Pipit Global provides a specialized B2B platform for international cash services, enabling the digital utility of physical currency. This unique system allows partners to accept cash for cross-border bill payments, facilitate loading cash onto eWallets, process e-commerce orders with cash, and manage cash deposits into bank accounts internationally, effectively connecting cash-based economies with digital financial services.

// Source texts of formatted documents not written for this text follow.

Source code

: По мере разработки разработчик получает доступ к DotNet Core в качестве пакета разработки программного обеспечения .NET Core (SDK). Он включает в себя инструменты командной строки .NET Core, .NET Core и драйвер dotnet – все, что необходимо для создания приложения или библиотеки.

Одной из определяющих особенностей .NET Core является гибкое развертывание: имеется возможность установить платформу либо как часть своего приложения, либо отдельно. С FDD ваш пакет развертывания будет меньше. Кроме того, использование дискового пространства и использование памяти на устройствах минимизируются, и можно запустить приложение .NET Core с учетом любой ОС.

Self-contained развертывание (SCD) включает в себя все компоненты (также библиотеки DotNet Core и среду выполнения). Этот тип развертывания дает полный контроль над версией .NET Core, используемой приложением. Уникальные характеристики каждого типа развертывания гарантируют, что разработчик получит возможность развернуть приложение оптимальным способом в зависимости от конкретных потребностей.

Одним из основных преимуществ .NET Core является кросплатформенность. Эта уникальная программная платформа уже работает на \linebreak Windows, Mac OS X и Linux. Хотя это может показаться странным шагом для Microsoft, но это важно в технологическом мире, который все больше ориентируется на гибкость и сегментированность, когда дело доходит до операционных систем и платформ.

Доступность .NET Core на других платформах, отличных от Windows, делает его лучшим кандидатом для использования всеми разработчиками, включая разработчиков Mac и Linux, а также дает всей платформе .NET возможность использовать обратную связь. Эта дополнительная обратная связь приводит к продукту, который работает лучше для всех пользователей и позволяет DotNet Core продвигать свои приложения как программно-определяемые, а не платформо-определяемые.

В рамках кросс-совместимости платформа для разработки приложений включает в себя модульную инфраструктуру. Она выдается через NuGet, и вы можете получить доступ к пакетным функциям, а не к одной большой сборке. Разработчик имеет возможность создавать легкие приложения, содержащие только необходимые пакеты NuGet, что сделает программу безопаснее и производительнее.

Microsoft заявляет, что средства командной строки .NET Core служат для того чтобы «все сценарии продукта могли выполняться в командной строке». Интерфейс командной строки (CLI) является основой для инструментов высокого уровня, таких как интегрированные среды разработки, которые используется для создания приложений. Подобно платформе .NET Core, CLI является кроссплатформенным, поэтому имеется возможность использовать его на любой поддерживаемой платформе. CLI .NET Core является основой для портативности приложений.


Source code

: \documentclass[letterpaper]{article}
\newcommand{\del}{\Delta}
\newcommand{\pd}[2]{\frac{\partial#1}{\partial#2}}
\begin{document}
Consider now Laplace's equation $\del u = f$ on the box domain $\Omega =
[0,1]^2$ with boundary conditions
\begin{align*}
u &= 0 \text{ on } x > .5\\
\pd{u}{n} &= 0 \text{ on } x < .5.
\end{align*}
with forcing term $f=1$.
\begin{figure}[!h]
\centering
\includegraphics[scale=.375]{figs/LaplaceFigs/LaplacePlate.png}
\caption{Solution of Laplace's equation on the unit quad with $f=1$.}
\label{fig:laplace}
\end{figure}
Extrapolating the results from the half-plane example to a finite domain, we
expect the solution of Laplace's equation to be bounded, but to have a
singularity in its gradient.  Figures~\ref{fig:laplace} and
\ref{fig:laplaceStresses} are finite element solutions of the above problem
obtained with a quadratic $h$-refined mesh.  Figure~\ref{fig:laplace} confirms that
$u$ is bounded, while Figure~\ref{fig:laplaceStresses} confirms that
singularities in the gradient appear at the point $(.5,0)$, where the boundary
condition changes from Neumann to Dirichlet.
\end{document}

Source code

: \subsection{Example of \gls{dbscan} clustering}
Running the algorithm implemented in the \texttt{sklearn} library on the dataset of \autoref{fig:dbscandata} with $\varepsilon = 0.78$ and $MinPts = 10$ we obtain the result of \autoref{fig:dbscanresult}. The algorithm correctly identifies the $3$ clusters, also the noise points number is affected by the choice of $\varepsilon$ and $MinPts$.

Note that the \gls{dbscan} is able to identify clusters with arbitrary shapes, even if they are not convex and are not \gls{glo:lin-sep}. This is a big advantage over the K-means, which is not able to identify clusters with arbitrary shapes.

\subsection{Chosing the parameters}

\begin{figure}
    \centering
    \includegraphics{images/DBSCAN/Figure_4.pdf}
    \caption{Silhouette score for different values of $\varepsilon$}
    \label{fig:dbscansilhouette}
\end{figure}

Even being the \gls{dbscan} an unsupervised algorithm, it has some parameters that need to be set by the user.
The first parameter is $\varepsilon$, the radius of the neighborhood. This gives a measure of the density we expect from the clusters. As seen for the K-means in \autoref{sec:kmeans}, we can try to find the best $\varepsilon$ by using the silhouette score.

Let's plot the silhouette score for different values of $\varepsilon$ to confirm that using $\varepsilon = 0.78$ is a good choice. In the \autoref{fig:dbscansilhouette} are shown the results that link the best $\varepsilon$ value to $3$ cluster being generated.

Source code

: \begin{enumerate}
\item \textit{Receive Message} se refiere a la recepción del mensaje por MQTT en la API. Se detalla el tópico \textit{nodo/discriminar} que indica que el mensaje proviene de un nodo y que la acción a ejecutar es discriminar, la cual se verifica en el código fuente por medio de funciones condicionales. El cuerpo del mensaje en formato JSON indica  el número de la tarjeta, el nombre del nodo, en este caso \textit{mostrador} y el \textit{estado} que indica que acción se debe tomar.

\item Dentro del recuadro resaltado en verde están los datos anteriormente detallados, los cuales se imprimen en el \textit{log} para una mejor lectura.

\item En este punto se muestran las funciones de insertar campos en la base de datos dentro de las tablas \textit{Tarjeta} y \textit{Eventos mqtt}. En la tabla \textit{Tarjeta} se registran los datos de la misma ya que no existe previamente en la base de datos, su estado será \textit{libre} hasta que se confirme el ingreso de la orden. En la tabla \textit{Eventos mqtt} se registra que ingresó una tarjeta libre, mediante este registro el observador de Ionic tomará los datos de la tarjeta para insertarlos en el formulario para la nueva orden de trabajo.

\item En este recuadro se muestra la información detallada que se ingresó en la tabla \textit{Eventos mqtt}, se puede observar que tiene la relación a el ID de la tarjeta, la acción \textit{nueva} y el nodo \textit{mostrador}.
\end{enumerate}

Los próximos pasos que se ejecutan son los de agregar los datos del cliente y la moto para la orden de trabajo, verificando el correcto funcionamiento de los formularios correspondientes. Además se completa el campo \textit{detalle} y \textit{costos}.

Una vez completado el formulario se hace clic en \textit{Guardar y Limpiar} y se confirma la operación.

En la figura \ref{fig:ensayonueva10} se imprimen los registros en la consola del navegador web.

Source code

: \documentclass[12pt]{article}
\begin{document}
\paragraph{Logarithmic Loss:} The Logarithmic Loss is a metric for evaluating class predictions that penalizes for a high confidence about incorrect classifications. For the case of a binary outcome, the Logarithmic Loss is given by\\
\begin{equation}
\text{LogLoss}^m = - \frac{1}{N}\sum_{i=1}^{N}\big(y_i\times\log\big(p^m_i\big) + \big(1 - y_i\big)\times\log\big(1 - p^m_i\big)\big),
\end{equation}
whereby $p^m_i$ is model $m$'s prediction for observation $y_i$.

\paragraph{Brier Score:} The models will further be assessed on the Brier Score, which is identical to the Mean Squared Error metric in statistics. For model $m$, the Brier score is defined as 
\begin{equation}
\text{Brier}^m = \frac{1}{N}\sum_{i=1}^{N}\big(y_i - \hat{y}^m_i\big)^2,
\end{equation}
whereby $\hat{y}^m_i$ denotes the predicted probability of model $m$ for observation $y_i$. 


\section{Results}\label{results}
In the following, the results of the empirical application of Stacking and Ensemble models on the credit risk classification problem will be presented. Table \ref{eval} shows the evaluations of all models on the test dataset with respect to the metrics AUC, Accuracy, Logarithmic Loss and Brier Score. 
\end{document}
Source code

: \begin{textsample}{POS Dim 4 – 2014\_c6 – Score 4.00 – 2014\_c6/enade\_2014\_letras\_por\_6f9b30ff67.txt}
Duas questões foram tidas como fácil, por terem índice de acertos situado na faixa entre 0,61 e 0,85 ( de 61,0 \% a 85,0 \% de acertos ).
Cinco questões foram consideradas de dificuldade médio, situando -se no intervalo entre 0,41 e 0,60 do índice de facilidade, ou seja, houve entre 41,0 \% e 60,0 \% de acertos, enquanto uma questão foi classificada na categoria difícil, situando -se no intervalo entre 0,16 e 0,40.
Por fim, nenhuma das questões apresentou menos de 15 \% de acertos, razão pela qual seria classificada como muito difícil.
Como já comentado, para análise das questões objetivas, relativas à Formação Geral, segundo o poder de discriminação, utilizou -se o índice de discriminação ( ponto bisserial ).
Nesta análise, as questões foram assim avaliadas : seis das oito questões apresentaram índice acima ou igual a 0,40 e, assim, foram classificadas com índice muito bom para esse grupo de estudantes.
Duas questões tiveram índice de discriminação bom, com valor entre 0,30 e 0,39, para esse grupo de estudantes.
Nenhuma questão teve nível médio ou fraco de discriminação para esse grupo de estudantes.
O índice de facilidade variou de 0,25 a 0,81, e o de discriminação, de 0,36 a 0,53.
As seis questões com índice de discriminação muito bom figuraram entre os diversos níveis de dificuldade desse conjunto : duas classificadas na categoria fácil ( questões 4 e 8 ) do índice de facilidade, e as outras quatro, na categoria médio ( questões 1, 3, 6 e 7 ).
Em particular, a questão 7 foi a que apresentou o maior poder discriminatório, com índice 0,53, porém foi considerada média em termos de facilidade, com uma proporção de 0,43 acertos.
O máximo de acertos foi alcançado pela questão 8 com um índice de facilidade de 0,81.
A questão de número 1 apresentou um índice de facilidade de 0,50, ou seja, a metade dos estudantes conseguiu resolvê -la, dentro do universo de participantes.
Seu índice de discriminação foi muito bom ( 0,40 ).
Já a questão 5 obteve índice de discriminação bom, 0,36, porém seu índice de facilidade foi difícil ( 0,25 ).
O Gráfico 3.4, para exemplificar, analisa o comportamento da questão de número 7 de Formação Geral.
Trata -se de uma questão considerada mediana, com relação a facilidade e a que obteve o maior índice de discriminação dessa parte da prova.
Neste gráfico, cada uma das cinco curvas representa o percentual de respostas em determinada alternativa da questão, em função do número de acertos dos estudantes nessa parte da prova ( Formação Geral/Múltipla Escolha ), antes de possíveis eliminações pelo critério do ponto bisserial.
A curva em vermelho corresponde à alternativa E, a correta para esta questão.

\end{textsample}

The company was co-founded in 2014 by Ollie Walsh and Rory Ryan. Their initial insight stemmed from identifying a significant global demand for secure and efficient methods to convert physical cash into digital spending power. This addressed the challenge faced by populations who are unbanked or simply prefer cash, allowing them to participate in the growing digital economy.
Pipit Global's services are utilized by payment institutions and their diverse customer bases, with a strong focus on promoting financial inclusion. The company’s overarching vision is to expand access to digital financial transactions for everyone, particularly those without traditional banking access, by providing a robust and accessible infrastructure for cash-to-digital payments on a global scale.
Pipit Global is a fintech portfolio company offering a B2B platform that connects payment institutions for secure domestic and international cash transactions in emerging markets.[1][2][3] It enables migrants and unbanked users to pay bills, shop online, top up eWallets, and make deposits using cash without a bank account, disrupting high-cost remittance models like Western Union by allowing direct cash lodgment into home-country accounts.[1][2][4] Targeting payment platforms, eWallet providers, billers, and migrants in regions like Africa, India, Philippines, and Latin America, Pipit solves the problem of expensive, inaccessible remittances—where migrants lose earnings to fees and recipients lack digital access—while streamlining cash collection via secure APIs and a network of over 320,000 cash-in points across 30+ countries.[1][2]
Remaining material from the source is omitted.